*What you are asked to do:*
Work out how many lines in the following entries contain the string "warranties", and write only that number.

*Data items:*
━━━━
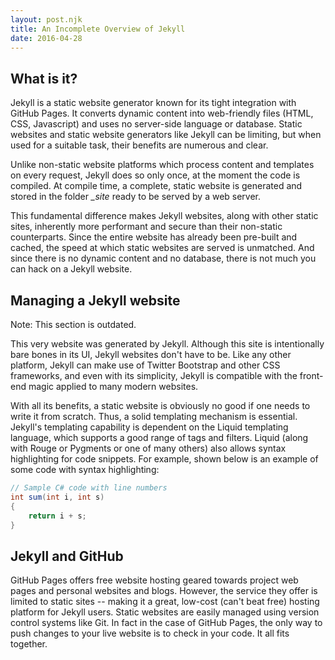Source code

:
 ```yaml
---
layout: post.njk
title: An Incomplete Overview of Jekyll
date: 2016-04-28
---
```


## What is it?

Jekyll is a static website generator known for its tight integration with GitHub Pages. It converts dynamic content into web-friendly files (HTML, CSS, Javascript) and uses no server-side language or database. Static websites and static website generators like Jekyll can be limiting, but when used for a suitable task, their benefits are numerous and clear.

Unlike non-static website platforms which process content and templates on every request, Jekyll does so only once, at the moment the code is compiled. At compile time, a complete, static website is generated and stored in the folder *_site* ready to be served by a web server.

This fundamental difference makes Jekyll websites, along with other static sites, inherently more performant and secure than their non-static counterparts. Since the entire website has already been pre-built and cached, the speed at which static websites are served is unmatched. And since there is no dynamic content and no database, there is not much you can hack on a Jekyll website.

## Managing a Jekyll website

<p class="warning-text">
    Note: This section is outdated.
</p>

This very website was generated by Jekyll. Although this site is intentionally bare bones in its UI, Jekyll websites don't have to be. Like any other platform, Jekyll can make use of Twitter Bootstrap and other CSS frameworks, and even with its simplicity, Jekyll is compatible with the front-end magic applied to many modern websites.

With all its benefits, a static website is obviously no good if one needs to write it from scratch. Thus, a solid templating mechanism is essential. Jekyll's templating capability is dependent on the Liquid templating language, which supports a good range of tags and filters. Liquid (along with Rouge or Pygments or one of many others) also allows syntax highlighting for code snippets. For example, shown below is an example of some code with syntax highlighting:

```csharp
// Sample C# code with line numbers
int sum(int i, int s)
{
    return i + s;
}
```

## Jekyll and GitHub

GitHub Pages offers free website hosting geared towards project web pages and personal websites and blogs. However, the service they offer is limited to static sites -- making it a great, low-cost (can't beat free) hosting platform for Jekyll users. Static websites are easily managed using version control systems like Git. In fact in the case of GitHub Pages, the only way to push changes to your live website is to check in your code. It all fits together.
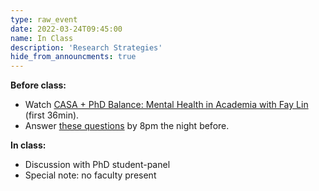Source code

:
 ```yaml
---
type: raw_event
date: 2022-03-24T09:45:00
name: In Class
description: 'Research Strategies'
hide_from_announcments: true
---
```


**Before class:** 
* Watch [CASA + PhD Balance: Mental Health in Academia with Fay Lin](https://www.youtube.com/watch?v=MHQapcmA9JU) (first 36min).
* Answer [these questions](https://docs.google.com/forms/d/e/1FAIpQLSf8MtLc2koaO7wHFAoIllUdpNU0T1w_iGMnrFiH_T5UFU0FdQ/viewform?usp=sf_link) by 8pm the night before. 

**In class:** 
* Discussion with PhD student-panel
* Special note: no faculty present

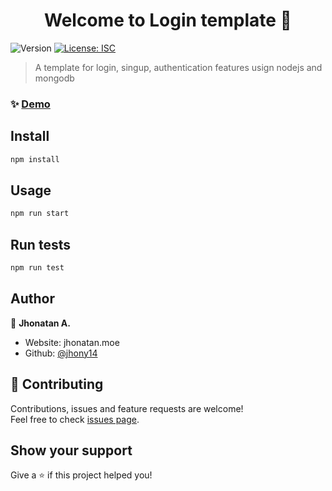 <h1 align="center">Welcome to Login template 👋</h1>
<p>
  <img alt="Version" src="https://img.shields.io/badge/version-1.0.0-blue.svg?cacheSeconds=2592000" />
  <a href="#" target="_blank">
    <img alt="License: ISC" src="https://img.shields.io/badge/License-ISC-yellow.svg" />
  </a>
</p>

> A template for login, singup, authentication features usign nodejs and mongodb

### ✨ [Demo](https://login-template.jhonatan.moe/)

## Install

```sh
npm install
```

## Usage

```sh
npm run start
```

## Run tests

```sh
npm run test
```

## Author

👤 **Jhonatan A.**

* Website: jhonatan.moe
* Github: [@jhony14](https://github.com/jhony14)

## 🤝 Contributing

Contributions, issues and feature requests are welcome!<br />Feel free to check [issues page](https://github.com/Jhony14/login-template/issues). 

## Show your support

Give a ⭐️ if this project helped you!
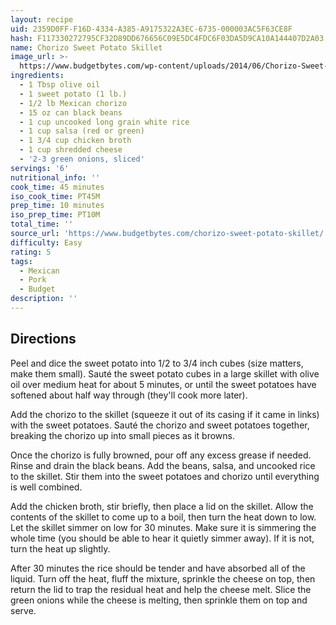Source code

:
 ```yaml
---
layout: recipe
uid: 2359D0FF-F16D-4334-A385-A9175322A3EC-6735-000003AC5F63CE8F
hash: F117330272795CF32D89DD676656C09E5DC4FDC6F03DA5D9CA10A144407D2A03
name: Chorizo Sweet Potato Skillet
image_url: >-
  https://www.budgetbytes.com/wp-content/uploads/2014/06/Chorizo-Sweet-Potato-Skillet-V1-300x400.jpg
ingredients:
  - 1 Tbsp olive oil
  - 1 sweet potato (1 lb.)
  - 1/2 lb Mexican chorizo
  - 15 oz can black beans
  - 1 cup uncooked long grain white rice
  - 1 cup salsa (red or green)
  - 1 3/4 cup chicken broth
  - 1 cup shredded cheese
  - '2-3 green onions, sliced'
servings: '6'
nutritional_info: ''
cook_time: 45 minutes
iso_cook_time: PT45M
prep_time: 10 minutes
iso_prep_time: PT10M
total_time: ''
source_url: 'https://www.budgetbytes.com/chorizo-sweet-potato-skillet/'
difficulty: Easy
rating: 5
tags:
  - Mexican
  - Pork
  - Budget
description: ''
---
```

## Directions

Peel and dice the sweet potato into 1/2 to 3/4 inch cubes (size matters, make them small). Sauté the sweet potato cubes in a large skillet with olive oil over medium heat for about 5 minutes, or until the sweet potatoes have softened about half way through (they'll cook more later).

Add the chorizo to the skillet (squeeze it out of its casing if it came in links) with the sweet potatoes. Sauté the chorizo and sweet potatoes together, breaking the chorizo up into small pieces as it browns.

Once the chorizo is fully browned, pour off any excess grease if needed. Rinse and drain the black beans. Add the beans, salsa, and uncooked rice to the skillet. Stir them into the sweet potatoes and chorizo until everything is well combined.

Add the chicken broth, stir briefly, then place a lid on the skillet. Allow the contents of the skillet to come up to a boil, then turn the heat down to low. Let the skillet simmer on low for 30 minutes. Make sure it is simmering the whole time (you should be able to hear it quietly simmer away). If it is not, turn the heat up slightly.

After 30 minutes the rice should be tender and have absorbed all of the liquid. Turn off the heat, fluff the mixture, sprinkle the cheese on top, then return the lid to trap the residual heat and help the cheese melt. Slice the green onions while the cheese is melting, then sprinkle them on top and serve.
━━━━
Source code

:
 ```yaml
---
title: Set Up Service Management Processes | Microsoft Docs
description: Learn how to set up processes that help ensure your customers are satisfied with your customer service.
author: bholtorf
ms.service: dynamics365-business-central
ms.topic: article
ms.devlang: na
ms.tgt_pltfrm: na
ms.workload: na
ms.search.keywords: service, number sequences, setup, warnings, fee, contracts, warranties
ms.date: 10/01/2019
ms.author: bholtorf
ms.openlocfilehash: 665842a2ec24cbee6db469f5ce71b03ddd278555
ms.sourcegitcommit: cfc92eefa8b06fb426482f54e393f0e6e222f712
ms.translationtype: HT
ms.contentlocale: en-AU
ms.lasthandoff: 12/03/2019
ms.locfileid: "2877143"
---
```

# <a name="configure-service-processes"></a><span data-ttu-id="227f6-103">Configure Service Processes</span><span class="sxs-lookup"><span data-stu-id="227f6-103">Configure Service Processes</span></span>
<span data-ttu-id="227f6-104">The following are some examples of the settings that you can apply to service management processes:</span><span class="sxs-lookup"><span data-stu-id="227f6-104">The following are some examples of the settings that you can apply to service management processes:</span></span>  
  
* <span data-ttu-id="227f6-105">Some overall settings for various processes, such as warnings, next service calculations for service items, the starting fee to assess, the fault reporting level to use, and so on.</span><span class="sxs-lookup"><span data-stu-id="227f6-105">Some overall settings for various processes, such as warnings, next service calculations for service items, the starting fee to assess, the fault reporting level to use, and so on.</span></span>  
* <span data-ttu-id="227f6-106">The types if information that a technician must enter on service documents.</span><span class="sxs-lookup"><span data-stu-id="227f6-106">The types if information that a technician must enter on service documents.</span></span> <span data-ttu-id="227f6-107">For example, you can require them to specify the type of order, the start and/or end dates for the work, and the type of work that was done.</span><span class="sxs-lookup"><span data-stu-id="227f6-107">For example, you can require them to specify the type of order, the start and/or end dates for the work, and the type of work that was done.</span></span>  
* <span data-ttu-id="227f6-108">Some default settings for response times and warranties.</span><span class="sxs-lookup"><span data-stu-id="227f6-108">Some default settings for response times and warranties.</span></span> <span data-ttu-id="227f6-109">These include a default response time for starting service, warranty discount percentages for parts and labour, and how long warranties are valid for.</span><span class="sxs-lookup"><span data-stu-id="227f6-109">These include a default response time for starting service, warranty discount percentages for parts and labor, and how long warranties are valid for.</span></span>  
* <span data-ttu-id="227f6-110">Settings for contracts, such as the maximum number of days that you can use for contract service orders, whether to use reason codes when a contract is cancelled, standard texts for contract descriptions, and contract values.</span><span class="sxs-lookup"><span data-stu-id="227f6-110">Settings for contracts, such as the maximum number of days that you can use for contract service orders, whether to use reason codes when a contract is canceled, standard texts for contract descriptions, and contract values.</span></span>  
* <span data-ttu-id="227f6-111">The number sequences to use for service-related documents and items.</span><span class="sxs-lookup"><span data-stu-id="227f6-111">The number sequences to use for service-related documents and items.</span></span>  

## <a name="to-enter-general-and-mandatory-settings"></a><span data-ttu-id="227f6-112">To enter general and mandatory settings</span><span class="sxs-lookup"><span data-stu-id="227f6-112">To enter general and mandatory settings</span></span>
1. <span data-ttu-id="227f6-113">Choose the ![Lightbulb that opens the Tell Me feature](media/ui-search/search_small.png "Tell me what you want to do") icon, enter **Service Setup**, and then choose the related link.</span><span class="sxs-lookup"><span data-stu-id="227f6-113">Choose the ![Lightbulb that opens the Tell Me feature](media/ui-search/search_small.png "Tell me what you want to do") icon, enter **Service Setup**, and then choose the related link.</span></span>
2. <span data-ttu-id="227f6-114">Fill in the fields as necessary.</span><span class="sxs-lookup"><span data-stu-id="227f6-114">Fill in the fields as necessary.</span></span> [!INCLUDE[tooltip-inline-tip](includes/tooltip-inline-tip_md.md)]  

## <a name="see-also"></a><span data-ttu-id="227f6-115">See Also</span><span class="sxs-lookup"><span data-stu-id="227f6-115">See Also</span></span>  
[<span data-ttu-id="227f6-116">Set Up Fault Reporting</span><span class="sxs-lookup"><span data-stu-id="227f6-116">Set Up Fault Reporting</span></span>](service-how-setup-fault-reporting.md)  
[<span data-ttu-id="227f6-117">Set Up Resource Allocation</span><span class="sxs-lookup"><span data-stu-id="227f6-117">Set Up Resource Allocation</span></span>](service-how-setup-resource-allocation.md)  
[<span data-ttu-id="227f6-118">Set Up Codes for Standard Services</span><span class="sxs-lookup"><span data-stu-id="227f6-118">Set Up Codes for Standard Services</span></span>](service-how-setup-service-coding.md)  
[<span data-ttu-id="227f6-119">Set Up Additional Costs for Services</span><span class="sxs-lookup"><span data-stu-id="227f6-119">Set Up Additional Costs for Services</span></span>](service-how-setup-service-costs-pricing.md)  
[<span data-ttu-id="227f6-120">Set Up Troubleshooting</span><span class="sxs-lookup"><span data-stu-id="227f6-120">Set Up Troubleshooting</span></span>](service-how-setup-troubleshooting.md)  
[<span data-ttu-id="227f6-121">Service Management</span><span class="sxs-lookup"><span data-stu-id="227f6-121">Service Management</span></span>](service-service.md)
━━━━
*Answer to this exercise:*
2